[[ Task material open ]]

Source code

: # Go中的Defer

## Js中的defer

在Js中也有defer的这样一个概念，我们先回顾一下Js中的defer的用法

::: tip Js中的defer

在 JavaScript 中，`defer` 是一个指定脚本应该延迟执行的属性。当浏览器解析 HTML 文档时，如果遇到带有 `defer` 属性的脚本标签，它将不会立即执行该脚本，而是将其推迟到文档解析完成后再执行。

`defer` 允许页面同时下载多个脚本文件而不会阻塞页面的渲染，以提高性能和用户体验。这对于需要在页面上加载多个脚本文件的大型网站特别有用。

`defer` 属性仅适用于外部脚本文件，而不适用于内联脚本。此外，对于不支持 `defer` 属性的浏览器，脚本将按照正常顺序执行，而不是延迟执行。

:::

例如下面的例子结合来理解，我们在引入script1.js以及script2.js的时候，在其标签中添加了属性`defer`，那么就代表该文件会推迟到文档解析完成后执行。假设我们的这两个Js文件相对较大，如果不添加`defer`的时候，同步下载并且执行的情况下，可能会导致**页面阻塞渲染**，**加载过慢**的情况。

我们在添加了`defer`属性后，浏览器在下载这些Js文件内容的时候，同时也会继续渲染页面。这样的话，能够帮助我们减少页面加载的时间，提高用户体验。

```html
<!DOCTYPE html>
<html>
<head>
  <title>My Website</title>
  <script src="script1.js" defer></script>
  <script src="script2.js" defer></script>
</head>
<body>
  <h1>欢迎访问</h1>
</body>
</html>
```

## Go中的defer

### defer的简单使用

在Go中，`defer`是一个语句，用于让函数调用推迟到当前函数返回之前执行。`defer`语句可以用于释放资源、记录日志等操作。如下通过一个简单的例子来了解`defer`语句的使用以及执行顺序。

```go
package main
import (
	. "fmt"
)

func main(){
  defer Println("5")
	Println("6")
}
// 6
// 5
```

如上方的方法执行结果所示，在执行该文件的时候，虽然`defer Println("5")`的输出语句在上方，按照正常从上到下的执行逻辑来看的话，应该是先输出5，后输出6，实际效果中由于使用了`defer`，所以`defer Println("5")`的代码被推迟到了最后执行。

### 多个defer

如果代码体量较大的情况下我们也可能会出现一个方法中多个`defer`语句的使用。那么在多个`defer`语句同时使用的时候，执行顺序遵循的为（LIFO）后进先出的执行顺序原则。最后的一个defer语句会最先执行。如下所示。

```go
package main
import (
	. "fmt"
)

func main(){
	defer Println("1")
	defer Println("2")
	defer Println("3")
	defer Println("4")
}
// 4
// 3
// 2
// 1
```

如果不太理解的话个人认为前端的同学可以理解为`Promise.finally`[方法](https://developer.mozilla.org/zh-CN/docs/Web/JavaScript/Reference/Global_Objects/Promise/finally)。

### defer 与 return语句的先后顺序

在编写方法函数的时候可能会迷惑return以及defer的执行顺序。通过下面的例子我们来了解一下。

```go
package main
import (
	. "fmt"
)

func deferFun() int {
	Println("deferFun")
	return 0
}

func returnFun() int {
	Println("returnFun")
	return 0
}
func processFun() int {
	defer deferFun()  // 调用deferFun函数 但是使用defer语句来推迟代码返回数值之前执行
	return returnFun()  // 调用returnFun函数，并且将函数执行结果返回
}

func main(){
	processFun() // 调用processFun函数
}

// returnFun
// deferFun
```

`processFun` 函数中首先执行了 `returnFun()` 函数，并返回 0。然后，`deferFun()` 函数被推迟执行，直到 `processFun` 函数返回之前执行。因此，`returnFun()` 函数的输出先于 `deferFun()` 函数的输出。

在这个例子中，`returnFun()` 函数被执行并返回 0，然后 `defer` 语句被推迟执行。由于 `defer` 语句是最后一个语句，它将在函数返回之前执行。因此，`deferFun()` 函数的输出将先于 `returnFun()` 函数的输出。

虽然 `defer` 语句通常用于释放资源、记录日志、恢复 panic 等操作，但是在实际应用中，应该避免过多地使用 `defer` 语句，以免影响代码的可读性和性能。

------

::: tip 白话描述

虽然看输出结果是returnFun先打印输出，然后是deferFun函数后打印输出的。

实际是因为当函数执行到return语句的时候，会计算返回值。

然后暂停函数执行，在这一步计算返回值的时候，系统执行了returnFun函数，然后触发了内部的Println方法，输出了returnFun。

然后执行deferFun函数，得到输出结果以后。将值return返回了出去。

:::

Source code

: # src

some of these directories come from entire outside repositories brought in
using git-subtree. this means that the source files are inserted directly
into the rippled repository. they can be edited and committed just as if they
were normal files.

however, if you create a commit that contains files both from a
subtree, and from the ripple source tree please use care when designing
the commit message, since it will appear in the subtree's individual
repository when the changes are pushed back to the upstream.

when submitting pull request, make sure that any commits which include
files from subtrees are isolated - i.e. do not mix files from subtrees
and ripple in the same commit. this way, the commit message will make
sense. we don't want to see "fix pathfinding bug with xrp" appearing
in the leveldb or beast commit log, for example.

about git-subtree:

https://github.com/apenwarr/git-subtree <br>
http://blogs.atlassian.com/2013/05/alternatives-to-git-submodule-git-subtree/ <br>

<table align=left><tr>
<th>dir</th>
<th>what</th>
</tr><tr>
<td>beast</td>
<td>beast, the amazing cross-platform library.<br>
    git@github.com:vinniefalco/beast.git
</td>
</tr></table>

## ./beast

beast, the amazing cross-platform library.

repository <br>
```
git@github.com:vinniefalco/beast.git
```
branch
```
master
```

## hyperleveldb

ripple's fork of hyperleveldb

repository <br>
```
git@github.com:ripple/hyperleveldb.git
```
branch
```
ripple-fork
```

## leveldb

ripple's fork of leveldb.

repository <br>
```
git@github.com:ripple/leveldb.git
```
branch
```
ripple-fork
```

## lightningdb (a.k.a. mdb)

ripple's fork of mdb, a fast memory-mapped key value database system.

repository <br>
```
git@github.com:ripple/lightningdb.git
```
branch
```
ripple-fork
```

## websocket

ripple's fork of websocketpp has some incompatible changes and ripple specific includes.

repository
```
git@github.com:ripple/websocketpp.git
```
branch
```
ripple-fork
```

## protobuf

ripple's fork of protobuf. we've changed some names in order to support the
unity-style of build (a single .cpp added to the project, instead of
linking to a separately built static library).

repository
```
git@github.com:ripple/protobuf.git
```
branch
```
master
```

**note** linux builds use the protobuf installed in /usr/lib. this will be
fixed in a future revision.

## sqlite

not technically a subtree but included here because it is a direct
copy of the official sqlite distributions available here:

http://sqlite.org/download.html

[[ Task material closed ]]

- [Problem description] What lines of the listing above hold "will"? Copy all of them.

- [Exercise answer]
the commit message, since it will appear in the subtree's individual
and ripple in the same commit. this way, the commit message will make
**note** linux builds use the protobuf installed in /usr/lib. this will be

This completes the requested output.